Paulo Moutinho is a Brazilian ecologist with a Ph.D. in Ecology from the University of Campinas (UNICAMP), Brazil. He is co-founder and former Executive Director of the Instituto de Pesquisa Ambiental da Amazônia (IPAM), Brazil, where he currently works as a senior scientist. He has worked in the Amazon for 20 years, and he is co-author of the compensated reduction of deforestation, a concept that contributed to the development of the mechanism known as Reducing Emissions from Deforestation and Forest Degradation. He participated actively in the establishment of the Amazon Fund and the Brazilian National Policy for Climate Change, and served as an Adjunct Associate Scientist at The Woods Hole Research Center (WHRC).

“The Amazon is the last largest tropical forest on the planet capable of protecting innumerable vulnerable peoples, mai.ntains 20% of the planetary biodiversity and keeps the regional and global climate in balance.”

Maria Murmis

Maria R. Murmis is an Argentinean research associate at UASB Quito and an independent consultant specializing in the sustainability dimensions of international cooperation and the bio-economy.
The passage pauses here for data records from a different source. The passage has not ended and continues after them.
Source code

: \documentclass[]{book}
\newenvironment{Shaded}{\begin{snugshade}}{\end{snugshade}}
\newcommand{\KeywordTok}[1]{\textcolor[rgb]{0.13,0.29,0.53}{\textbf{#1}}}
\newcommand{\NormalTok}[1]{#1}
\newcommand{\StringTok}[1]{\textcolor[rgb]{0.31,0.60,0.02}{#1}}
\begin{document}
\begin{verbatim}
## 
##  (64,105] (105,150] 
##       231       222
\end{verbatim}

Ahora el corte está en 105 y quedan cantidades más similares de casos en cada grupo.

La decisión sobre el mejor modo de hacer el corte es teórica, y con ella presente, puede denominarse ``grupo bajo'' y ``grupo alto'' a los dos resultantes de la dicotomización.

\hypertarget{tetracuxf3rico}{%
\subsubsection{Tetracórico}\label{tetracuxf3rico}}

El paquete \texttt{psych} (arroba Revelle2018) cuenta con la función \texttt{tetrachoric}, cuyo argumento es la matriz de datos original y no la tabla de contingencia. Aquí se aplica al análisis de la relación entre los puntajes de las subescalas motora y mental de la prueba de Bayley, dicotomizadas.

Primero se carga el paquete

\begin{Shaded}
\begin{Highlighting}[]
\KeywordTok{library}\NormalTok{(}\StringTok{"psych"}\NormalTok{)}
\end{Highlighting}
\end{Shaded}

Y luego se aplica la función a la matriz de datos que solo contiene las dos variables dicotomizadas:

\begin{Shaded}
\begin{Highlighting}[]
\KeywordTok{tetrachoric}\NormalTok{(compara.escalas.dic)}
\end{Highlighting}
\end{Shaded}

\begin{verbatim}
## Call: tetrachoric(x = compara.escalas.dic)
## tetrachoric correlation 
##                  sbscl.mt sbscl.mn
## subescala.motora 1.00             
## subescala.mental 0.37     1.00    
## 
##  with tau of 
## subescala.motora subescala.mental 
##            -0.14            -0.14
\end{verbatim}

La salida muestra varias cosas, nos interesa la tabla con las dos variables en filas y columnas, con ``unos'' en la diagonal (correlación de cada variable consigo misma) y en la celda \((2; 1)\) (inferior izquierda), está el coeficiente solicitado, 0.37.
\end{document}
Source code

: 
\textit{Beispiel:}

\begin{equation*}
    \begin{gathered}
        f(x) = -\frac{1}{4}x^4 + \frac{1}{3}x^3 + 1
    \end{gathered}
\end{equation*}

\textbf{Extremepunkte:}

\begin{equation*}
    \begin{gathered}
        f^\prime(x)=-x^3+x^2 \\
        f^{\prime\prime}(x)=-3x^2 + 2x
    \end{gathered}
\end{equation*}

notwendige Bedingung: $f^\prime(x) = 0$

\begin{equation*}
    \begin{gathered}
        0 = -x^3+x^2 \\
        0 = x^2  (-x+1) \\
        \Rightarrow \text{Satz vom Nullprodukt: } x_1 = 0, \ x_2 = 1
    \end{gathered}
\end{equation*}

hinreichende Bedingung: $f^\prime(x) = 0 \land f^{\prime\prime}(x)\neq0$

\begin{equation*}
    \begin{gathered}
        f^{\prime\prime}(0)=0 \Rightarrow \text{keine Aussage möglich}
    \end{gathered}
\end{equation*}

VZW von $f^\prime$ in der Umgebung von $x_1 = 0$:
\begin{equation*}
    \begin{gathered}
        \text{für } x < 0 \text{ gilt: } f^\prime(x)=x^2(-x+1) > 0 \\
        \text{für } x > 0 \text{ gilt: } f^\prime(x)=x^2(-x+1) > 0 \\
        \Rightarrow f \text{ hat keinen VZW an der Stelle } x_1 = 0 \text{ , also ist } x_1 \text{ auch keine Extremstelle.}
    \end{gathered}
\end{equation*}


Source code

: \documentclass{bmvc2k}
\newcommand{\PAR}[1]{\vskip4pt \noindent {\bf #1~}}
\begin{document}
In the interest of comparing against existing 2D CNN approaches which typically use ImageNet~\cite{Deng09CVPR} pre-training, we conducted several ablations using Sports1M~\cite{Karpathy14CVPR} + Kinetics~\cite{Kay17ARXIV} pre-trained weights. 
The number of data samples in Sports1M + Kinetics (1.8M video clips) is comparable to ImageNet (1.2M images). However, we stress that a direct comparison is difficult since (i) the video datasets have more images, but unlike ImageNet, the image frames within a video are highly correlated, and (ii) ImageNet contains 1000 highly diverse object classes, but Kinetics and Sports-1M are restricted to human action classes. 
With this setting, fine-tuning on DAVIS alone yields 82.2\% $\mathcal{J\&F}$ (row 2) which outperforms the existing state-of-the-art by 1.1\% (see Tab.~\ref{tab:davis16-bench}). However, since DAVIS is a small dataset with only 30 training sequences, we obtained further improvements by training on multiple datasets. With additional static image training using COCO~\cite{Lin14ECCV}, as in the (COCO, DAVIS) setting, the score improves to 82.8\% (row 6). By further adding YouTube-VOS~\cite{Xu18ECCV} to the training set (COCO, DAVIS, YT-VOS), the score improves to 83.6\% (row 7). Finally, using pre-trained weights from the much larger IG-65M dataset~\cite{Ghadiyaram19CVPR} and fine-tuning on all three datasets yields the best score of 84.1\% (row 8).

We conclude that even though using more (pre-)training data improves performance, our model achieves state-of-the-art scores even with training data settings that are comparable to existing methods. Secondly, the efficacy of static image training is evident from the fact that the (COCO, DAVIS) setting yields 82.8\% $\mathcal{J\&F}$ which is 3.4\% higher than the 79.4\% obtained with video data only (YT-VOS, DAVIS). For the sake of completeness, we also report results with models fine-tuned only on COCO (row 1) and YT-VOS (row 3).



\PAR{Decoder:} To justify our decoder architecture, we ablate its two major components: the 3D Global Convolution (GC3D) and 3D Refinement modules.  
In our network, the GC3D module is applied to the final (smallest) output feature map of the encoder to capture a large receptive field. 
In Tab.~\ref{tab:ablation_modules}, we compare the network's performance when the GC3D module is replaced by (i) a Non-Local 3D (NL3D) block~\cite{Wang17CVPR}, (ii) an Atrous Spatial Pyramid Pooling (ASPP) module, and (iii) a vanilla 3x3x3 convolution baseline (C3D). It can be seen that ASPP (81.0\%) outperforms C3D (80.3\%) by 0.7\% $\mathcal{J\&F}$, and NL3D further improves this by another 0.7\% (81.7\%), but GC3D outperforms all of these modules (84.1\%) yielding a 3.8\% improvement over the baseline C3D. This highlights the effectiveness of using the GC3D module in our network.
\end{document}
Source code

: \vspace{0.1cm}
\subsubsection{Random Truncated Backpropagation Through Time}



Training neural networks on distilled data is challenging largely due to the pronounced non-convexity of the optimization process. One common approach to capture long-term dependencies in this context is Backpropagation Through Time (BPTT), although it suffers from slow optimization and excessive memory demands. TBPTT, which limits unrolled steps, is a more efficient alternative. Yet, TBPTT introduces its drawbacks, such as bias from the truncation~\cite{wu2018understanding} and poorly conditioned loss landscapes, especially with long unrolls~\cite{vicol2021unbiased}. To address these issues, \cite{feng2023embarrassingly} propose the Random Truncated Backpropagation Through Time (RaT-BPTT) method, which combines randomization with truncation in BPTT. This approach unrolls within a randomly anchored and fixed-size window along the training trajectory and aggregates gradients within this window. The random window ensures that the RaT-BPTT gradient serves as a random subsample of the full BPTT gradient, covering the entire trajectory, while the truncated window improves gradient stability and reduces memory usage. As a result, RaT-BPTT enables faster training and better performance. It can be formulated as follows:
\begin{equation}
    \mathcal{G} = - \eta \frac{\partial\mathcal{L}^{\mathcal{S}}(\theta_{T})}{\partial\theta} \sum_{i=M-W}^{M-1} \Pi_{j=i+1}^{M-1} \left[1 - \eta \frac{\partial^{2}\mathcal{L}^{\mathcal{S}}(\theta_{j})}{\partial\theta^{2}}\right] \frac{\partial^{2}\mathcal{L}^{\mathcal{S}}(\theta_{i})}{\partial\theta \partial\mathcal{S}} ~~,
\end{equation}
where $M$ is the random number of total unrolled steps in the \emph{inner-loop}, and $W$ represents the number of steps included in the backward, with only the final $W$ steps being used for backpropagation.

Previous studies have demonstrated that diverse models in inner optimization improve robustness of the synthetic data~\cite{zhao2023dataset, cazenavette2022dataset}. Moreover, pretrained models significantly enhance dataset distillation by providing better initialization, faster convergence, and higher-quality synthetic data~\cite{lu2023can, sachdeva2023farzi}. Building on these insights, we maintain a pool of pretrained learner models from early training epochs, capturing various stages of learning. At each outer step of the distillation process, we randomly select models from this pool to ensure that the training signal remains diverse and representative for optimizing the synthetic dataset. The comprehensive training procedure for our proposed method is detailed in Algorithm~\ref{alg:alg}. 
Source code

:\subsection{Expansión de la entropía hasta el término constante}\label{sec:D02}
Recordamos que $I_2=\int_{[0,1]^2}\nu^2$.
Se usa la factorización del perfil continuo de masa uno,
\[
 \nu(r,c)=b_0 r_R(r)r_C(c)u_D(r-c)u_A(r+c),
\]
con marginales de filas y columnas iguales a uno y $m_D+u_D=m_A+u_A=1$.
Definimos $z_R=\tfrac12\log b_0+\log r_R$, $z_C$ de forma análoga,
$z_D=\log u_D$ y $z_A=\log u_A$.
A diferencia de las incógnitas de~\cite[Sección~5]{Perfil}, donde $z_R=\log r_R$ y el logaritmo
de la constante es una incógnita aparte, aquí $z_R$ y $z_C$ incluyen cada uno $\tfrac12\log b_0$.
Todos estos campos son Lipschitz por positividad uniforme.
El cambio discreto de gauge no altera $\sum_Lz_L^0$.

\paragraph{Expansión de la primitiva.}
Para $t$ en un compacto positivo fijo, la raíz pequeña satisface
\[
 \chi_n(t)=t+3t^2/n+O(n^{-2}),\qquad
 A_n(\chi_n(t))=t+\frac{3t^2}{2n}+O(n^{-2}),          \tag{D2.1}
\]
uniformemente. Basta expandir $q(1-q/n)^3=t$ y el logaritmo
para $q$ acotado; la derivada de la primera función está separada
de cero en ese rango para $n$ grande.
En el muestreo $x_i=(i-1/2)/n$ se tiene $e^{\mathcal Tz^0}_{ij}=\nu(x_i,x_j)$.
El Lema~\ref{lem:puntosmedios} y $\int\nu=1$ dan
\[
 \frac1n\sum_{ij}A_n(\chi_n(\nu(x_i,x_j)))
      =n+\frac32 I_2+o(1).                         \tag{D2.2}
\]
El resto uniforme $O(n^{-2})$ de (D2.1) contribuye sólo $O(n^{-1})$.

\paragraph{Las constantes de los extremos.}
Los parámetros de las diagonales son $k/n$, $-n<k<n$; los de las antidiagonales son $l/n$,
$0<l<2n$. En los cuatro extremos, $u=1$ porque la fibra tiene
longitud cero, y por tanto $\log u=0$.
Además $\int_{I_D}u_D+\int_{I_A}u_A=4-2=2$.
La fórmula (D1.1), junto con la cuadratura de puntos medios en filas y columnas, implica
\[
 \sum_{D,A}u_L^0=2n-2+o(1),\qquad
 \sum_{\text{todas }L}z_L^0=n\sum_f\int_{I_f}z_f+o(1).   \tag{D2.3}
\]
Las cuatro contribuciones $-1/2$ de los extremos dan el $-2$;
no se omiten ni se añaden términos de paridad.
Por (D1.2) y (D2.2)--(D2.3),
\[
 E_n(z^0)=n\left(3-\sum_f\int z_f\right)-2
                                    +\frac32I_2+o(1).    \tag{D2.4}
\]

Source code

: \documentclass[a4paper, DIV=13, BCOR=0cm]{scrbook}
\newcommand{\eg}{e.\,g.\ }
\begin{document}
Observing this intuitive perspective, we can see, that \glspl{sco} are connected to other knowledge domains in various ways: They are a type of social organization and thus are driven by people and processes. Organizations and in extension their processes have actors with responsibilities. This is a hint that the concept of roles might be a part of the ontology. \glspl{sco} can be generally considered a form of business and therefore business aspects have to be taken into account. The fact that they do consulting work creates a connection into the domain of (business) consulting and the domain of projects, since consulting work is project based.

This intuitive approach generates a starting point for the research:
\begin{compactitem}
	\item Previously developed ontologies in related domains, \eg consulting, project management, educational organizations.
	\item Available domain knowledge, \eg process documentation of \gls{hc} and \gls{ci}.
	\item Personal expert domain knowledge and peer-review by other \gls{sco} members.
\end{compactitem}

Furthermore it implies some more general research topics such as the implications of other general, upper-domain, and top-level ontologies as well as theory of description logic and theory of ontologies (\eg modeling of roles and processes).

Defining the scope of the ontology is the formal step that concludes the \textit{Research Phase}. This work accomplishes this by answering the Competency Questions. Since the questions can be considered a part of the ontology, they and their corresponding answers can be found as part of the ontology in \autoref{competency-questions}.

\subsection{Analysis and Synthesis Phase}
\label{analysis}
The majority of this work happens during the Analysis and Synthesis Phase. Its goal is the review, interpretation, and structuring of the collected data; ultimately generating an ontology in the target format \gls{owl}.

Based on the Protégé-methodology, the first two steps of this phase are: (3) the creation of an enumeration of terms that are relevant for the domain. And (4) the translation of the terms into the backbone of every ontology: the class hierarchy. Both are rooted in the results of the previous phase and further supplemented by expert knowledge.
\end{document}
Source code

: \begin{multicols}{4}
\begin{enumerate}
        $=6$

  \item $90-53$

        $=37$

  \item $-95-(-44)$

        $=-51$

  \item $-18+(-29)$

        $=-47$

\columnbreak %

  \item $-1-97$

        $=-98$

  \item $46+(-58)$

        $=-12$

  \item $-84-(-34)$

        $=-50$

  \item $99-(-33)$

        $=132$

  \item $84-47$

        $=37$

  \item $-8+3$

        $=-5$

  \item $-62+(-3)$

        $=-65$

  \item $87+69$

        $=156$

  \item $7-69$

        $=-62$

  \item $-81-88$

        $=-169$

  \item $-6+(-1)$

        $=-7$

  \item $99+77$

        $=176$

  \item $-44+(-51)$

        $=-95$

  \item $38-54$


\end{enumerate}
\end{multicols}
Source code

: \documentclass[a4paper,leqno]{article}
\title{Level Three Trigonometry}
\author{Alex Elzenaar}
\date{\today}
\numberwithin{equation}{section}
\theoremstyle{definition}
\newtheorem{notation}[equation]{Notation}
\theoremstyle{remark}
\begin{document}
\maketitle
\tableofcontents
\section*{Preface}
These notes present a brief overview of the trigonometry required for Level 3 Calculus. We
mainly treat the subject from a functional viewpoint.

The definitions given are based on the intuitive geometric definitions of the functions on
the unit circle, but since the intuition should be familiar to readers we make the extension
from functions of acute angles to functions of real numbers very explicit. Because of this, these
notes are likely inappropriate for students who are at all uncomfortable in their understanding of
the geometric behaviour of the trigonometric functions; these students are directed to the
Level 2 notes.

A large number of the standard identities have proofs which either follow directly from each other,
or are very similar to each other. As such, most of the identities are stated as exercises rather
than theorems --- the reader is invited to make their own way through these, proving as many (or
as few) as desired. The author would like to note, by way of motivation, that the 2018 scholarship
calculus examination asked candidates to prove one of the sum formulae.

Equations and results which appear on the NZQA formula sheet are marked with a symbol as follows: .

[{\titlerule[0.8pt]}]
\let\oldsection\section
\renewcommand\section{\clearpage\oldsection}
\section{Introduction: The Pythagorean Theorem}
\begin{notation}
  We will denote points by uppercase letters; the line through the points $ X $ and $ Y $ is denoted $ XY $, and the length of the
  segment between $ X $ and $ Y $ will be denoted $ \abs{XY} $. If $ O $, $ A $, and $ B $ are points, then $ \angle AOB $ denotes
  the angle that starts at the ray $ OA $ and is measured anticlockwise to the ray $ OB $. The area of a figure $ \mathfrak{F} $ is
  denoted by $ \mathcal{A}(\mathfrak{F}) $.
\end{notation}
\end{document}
Maria holds an MSc in Energy and Resources from the University of California Berkeley. She works on the supply-side of global climate policy and alternative development paths for biodiversity hotspot countries, with a focus on Ecuador and its Amazon region.

“The Amazon the quintessential representation of the planet. Its immense biodiversity, complexity, abundance of resources and life sustaining cycles and processes, human diversity and cultural richness, beauty and substance for spirituality display in archetypical amounts all the wealth and opportunity for life and wellbeing that the Earth has to offer. What could be more important?”